# Clay soil



## Gorgonzola17 (Feb 28, 2018)

I am originally from long island ny where the soil was very sandy and drained well. I am now living in South Carolina where the soil is clay/silt and rocky. It does not drain very well. The summers are very hard for tall fescue down here. Sometimes in the summer when it hasn't rained for a week or more, the ground is like a rock. I want to make sure when I water with my irrigation that the water is actually getting down to the roots of the grass. Does anyone have any recommendations they could give me for a soil conditioner or something to improve the soil quality?? Also any watering recommendations (time, how often, etc...) cause water is expensive down here as well. Thanks


----------



## ericgautier (Apr 22, 2017)

Look into making your own Soil Conditioner... here's a good post to check out.


----------



## DanTheMan (Feb 19, 2018)

I would start with baby shampoo, it is inexpensive and will help to allow moisture to penetrate the surface of the soil. I have used this and have had great results.
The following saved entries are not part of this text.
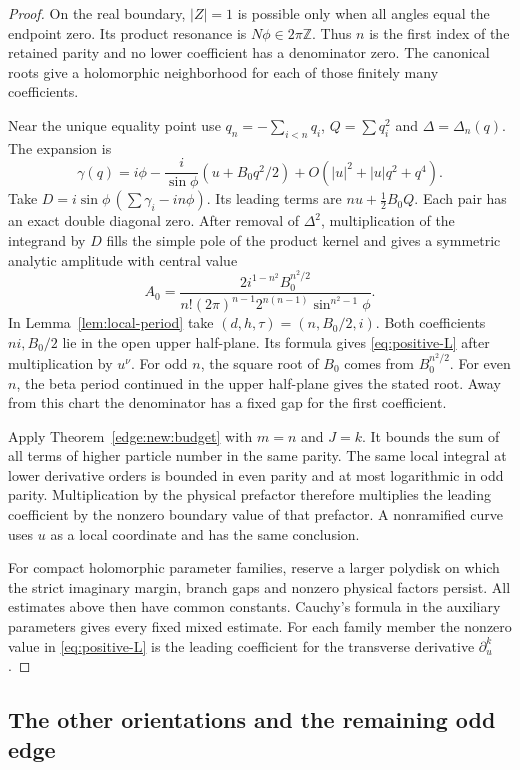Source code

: \documentclass[11pt]{article}
\numberwithin{equation}{section}
\theoremstyle{definition}
\newcommand{\Z}{\mathbb Z}
\begin{document}
\begin{proof}
On the real boundary, $|Z|=1$ is possible only when all angles
equal the endpoint zero. Its product resonance is $N\phi\in2\pi\Z$.
Thus $n$ is the first index of the retained parity and no lower
coefficient has a denominator zero. The canonical roots give a
holomorphic neighborhood for each of those finitely many coefficients.

Near the unique equality point use $q_n=-\sum_{i<n}q_i$,
$Q=\sum q_i^2$ and $\Delta=\Delta_n(q)$. The expansion is
\[
 \gamma(q)=i\phi-\frac{i}{\sin\phi}
              (u+B_0q^2/2)+O(|u|^2+|u|q^2+q^4).
\]
Take $D=i\sin\phi\,(\sum\gamma_i-in\phi)$. Its leading terms are
$n u+\tfrac12 B_0 Q$. Each pair has an exact double diagonal zero.
After removal of $\Delta^2$, multiplication
of the integrand by $D$ fills the simple pole of the product kernel
and gives a symmetric analytic amplitude with central value
\[
 A_0=\frac{2i^{1-n^2} B_0^{n^2/2}}
 {n!(2\pi)^{n-1}2^{n(n-1)}\sin^{n^2-1}\phi}.
\]
In Lemma~\ref{lem:local-period} take $(d,h,\tau)=(n,B_0/2,i)$.
Both coefficients $ni,B_0/2$ lie in the open upper half-plane.
Its formula gives \eqref{eq:positive-L} after multiplication by
$u^\nu$. For odd $n$, the square root of $B_0$ comes from
$B_0^{n^2/2}$. For even $n$, the beta period continued in the upper
half-plane gives the stated root. Away from this chart the denominator
has a fixed gap for the first coefficient.

Apply Theorem~\ref{edge:new:budget} with $m=n$ and $J=k$.
It bounds the sum of all terms of higher particle number in the same parity.
The same local integral at lower derivative orders is bounded
in even parity and at most logarithmic in odd parity. Multiplication
by the physical prefactor therefore multiplies the leading coefficient
by the nonzero boundary value of that prefactor. A nonramified curve
uses $u$ as a local coordinate and has the same conclusion.

For compact holomorphic parameter families, reserve a larger polydisk
on which the
strict imaginary margin, branch gaps and nonzero physical factors
persist. All estimates above then have common constants. Cauchy's
formula in the auxiliary parameters gives every fixed mixed estimate.
For each family member the nonzero value in \eqref{eq:positive-L}
is the leading coefficient for the transverse derivative $\partial_u^k$.
\end{proof}

\subsection{The other orientations and the remaining odd edge}
\end{document}

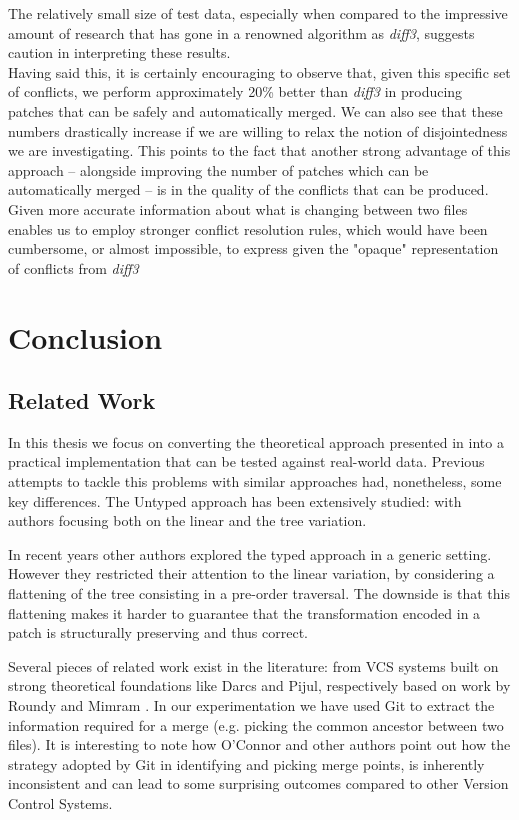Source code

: \documentclass[11pt, titlepage]{article}
\newcommand{\diffthree}{\emph{diff3}\xspace}
\begin{document}
The relatively small size of test data, especially when compared to the impressive amount of research that has gone in a renowned algorithm as \emph{diff3}, suggests caution in interpreting these results. \\
Having said this, it is certainly encouraging to observe that, given this specific set of conflicts, we perform approximately 20\% better than \diffthree in producing patches that can be safely and automatically merged. We can also see that these numbers drastically increase if we are willing to relax the notion of disjointedness we are investigating. This points to the fact that another strong advantage of this approach -- alongside improving the number of patches which can be automatically merged -- is in the quality of the conflicts that can be produced. Given more accurate information about what is changing between two files enables us to employ stronger conflict resolution rules, which would have been cumbersome, or almost impossible, to express given the "opaque" representation of conflicts from \diffthree
\section{Conclusion}

\subsection{Related Work}\label{rel-work}
In this thesis we focus on converting the theoretical approach presented in \cite{type-directed-diff} into a practical implementation that can be tested against real-world data. Previous attempts to tackle this problems with similar approaches had, nonetheless, some key differences. 
The Untyped approach has been extensively studied: with authors focusing both on the linear \cite{diff, bergroth} and the tree \cite{Akutsu, klein,demanie, billie, autexier, chawalthe} variation. 

In recent years other authors explored the typed approach \cite{Vassena, Lempsink} in a generic setting. However they restricted their attention to the linear variation, by considering a flattening of the tree consisting in a pre-order traversal. The downside is that this flattening makes it harder to guarantee that the transformation encoded in a patch is structurally preserving and thus correct.

Several pieces of related work exist in the literature: from VCS systems built on strong theoretical foundations like Darcs and Pijul, respectively based on work by Roundy \cite{darcs} and Mimram \cite{cat-of-patches}. In our experimentation we have used Git to extract the information required for a merge (e.g. picking the common ancestor between two files). It is interesting to note how O'Connor \cite{git-inconsistent} and other authors point out how the strategy adopted by Git in identifying and picking merge points, is inherently inconsistent and can lead to some surprising outcomes compared to other Version Control Systems.
\end{document}
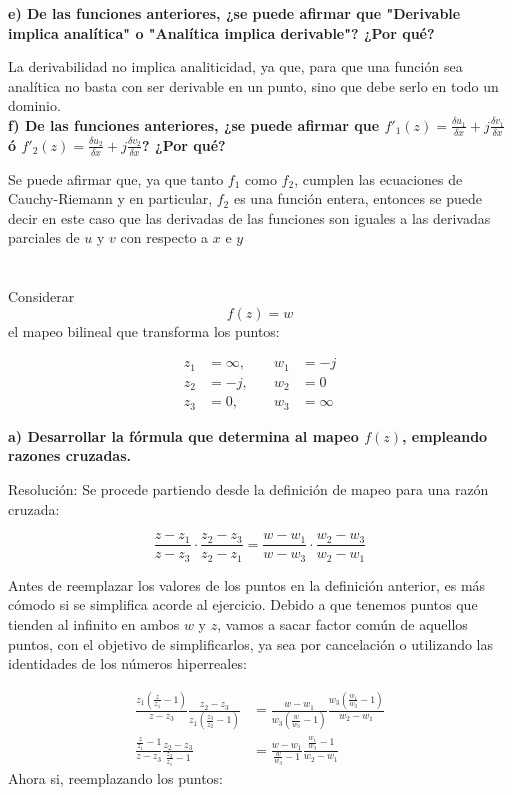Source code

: \documentclass[12pt,a4paper]{report}
\begin{document}
\textbf{e) De las funciones anteriores, ¿se puede afirmar que "Derivable implica analítica" o "Analítica implica derivable"? ¿Por qué?}

La derivabilidad no implica analiticidad, ya que, para que una función sea analítica no basta con ser derivable en un punto, sino  que debe serlo en todo un dominio.\\

\textbf{f) De las funciones anteriores, ¿se puede afirmar que $f'_1(z)=\frac{\delta u_1}{\delta x}+j\frac{\delta v_1}{\delta x}$ \quad ó \quad 
$f'_2(z)=\frac{\delta u_2}{\delta x}+j\frac{\delta v_2}{\delta x}$? ¿Por qué?}

Se puede afirmar que, ya que tanto $f_1$ como $f_2$, cumplen las ecuaciones de Cauchy-Riemann y en particular, $f_2$ es una función entera, entonces se puede decir en este caso que 
las derivadas de las funciones son iguales a las derivadas parciales de $u$ y $v$ con respecto a $x$ e $y$

\chapter{}%

Considerar $$ f(z) = w $$ el mapeo bilineal que transforma los puntos:

\begin{align*}
    z_1 &= \infty, \quad & w_1 &= -j \\
    z_2 &= -j, \quad & w_2 &= 0 \\
    z_3 &= 0, \quad & w_3 &= \infty 
\end{align*}

\textbf{a) Desarrollar la fórmula que determina al mapeo \( f(z) \), empleando razones cruzadas.}

Resolución: Se procede partiendo desde la definición de mapeo para una razón cruzada:

$$ \frac{z - z_1}{z - z_3} \cdot \frac{z_2 - z_3}{z_2 - z_1} = \frac{w - w_1}{w - w_3} \cdot \frac{w_2 - w_3}{w_2 - w_1} $$

Antes de reemplazar los valores de los puntos en la definición anterior, es más cómodo si se simplifica acorde al ejercicio. Debido a que tenemos puntos que tienden al infinito en ambos \( w \) y \( z \), vamos a sacar factor común de aquellos puntos, con el objetivo de simplificarlos, ya sea por cancelación o utilizando las identidades de los números hiperreales:

\begin{align*}
    \frac{z_1 \left(\frac{z}{z_1}-1\right) }{z-z_3} \frac{z_2-z_3}{z_1 \left( \frac{z_3}{z_2} -1 \right) } &= \frac{w-w_1}{w_3 \left( \frac{w}{w_3} - 1 \right)} \frac{w_3 \left( \frac{w_1}{w_3} -1 \right) }{w_2-w_1}\\[10pt]
    \frac{\frac{z}{z_1} -1}{z-z_3} \frac{z_2-z_3}{\frac{z_3}{z_1}-1} &= \frac{w-w_1}{\frac{w}{w_3}-1} \frac{\frac{w_1}{w_3}-1}{w_2-w_1}
\end{align*}
Ahora si, reemplazando los puntos:
\end{document}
Over time you should consider using a biosolid based fertilizer, along with adding compost or other topdressings to change the composition of your soil.

Mechanical core aeration will also benefit your situation greatly.

Good luck!


----------



## Jconnelly6b (Mar 4, 2018)

One of the main keys is to get organic material into the soil - you can accomplish by top dressing with compost or using a bio-solid fertilizer as Dan mentioned. Most easy to find is Milorganite - most all big box stores carry it.

You can also look into adding humates or humic acid. I put down the one below last year, and am happy with the results. Humates hep to condition the soil as well.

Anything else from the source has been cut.